Son futur mariage, sa vie de star en Thaïlande (avec le titre Pataya Pataya), les titres posthumes du Grand Jojo qu’il devait sortir ici en septembre ou encore ses excès, sa fortune (qui se chiffre en millions) et son dernier combat remporté contre Plastic Bertrand (après “Ça plane pour moi” il y a dix ans, il est aussi devenu l’interprète original de “Stop ou encore” cet été selon Playright), Lou nous disait tout. “C’était le dernier des Mohicans de cette génération New beat et d’une certaine idée de la Belgique de papa”, se souvient encore notre photographe Jean-Christophe Guillaume présent avec nous lors de ce grand entretien qui avait des allures testamentaires. “On sentait un apaisement de se confier sur ses affaires avec Plastic Bertrand. Il était heureux d’avoir enfin eu cette reconnaissance.”
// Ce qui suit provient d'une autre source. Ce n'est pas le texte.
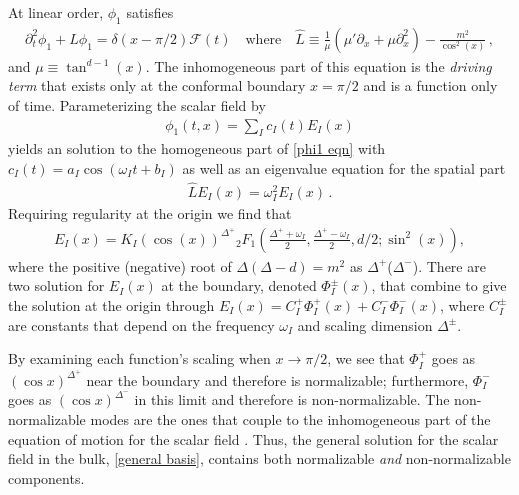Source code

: \documentclass[letterpaper,11pt]{article}
\newcommand{\p}{\partial}
\newcommand{\mc}{\mathcal}
\begin{document}
At linear order, $\phi_1$ satisfies
\begin{align}
\label{phi1 eqn}
\p^2_t \phi_1 + \hat L \phi_1 = \delta(x - \pi/2) \mc F(t) \quad \text{where} \quad \hat{L} \equiv \frac{1}{\mu} (\mu' \p_x + \mu \p^2_x)  - \frac{m^2}{\cos^2(x)} \, ,
\end{align}
and $\mu \equiv \tan^{d-1}(x)$. The inhomogeneous part of this equation is the \emph{driving term} that exists
only at the conformal boundary $x = \pi/2$ and is a function only of time. Parameterizing the scalar field by
\begin{align}
	\phi_1 (t, x) = \sum_I c_I (t) E_I (x)
\end{align}
yields an solution to the homogeneous part of \eqref{phi1 eqn} with $c_I(t) = a_I \cos \left( \omega_I t + b_I \right)$ as well as an
eigenvalue equation for the spatial part
\begin{align}
	\label{eigen eqn}
\hat L E_I (x) = \omega_I^2 E_I (x) \, .
\end{align}
Requiring regularity at the origin we find that \cite{Nastase}
\begin{align}
	\label{general basis}
	E_I (x) =  K_I \left( \cos(x) \right)^{\Delta^+} {_2F_1} \left(\frac{\Delta^+ + \omega_I}{2}, \frac{\Delta^+ - \omega_I}{2}, d/2 ; \sin^2 (x) \right) ,
\end{align}
where the positive (negative) root of $\Delta (\Delta - d) = m^2$ as $\Delta^+$($\Delta^-$). There are two solution for $E_I(x)$ at 
the boundary, denoted $\Phi^\pm_I (x)$, that combine to give the solution at the origin through $E_I (x) = C_I^+ \Phi^+_I(x) + C^{-}_I \Phi^{-}_I (x)$, where
$C^{\pm}_I$ are constants that depend on the frequency $\omega_I$ and scaling dimension $\Delta^{\pm}$.

By examining each function's scaling when $x \to \pi/2$,  we see that $\Phi_I^+$ goes as $(\cos x )^{\Delta^+}$\!\! near the boundary and therefore is normalizable; 
furthermore, $\Phi_I^-$ goes as $( \cos x )^{\Delta^-}$ in this limit and therefore is non-normalizable. 
The non-normalizable modes are the ones that couple to the inhomogeneous part of the equation of motion for the scalar field \cite{hep-th/9805171}. 
Thus, the general solution for the scalar field in the bulk, \eqref{general basis}, contains both 
normalizable \emph{and} non-normalizable components.
\end{document}
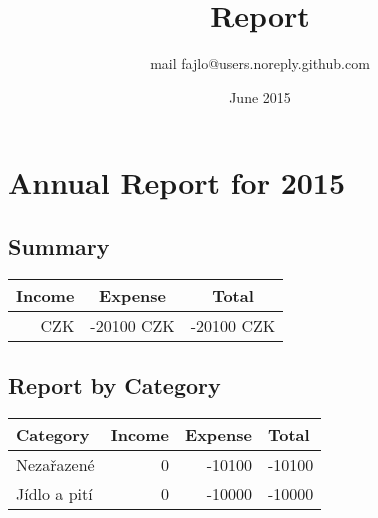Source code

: \documentclass{article}
\title{Report}
\author{mail fajlo@users.noreply.github.com}
\date{June 2015}
\begin{document}
        \section*{Annual Report for 2015}

        \subsection*{Summary}
        \begin{center}
        \begin{tabular}{ | r | r | r | }
        \hline               

        \multicolumn{1}{|c|}{\bfseries Income} &
        \multicolumn{1}{|c|}{\bfseries Expense} &
        \multicolumn{1}{|c|}{\bfseries Total} \\
        \hline
        
         CZK &
        -20100 CZK &
        -20100 CZK \\

        \hline  
        \end{tabular}
        \end{center}

        \subsection*{Report by Category}
        \begin{tabular}{ | l | l | l | l | }
        \hline               

        \bfseries Category &
        \bfseries Income &
        \bfseries Expense &
        \bfseries Total \\
        \hline

        Nezařazené &
            \multicolumn{1}{|r|}{0} &
            \multicolumn{1}{|r|}{-10100} &
            \multicolumn{1}{|r|}{-10100} \\
            \hline 
        Jídlo a pití &
            \multicolumn{1}{|r|}{0} &
            \multicolumn{1}{|r|}{-10000} &
            \multicolumn{1}{|r|}{-10000} \\
            \hline 
        
        
        \hline  
        \end{tabular}
        
\end{document}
Côté santé, celui qui est autant connu en Flandres qu’en Wallonie nous confiait alors que “tout allait bien”, malgré une canne qui ne le quittait plus et un physique très amaigri. “Je viens de passer des tests assez poussés et on m’a dit : 'Vous êtes toujours vivant, c’est déjà pas mal !' Le découvreur de talents (Plastic Bertrand, Viktor Lazlo, etc.) se vantait d’avoir de “bons gènes” avec un papa de 97 ans et qu’il n’avait jamais fumé ou “à peine un havane”.
Deprijck : un Lou dans la Belgerie
Lou Deprijck, qui avait brigué un poste politique lors des élections communales de Lessines en 2012 (pour le MR), était reconnu aussi pour son surréalisme à la Belge. Grand fan de René Magritte, l’homme surréaliste jusque dans son look avait donné son nom à son chat (Monsieur René) mais aussi une statue à l’effigie du peintre à sa ville. Une passion transmise à son fils qui a réalisé plein de bouquins sur Magritte. Dernier en date, via une idée de Lou : Lessines-moi un mouton. “L’histoire d’un gars qui tue plein de gens pour des raisons futiles et il les remplace par des têtes de mouton (rire) !”
Avec Deprijck, il y a toujours eu “un Lou dans la Belgerie” comme il s’amusait à dire. Bref, il ne faut pas avoir peur du Lou, il ne mord pas. Au contraire, il avait le cœur sur la main à en croire ses proches et était un surdoué de la musique. “Toots Thielemans m’avait toujours dit : 'T’es pas un grand chanteur ni un super producteur mais t’as un truc que les autres n’ont pas : le pif et l’oreille en même temps, c’est très rare !' Je travaille au feeling, ma vie c’est un accident (sourire) !” Pour preuve, cet été, il devait monter sur scène avec les… Red Hot Chili Peppers sur la scène de Werchter. Les Américains voulaient reprendre avec lui “Ça plane pour moi”. Mais il a préféré se reposer avant de se rendre à l’enterrement de son ami Claudio. Qu’à cela ne tienne, quelques jours plus tard, il a donné un concert dans un bar avec… le batteur du groupe, Chad Smith.
”Il était notre Facteur cheval belge à nous”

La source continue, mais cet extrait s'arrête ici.